▸ Activity
Transcribe the data below exactly, but only from the line containing "- Implement preventative measures" through its final line, both included.

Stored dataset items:

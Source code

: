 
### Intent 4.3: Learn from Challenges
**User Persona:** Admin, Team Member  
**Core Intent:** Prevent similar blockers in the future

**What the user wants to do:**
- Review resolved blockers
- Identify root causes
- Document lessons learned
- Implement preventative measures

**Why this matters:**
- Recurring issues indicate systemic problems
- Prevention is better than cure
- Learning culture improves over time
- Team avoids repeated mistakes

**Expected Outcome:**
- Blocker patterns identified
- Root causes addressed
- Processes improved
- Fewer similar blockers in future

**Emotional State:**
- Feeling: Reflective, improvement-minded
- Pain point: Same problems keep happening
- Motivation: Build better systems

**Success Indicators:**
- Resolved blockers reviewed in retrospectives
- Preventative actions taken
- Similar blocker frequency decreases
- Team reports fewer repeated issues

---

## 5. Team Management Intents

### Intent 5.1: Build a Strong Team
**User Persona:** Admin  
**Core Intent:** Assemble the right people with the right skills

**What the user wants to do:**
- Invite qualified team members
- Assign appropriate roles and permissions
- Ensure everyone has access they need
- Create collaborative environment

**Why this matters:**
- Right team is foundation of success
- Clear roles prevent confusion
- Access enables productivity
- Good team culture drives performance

▸ Answer box
- Implement preventative measures

**Why this matters:**
- Recurring issues indicate systemic problems
- Prevention is better than cure
- Learning culture improves over time
- Team avoids repeated mistakes

**Expected Outcome:**
- Blocker patterns identified
- Root causes addressed
- Processes improved
- Fewer similar blockers in future

**Emotional State:**
- Feeling: Reflective, improvement-minded
- Pain point: Same problems keep happening
- Motivation: Build better systems

**Success Indicators:**
- Resolved blockers reviewed in retrospectives
- Preventative actions taken
- Similar blocker frequency decreases
- Team reports fewer repeated issues

---

## 5. Team Management Intents

### Intent 5.1: Build a Strong Team
**User Persona:** Admin  
**Core Intent:** Assemble the right people with the right skills

**What the user wants to do:**
- Invite qualified team members
- Assign appropriate roles and permissions
- Ensure everyone has access they need
- Create collaborative environment

**Why this matters:**
- Right team is foundation of success
- Clear roles prevent confusion
- Access enables productivity
- Good team culture drives performance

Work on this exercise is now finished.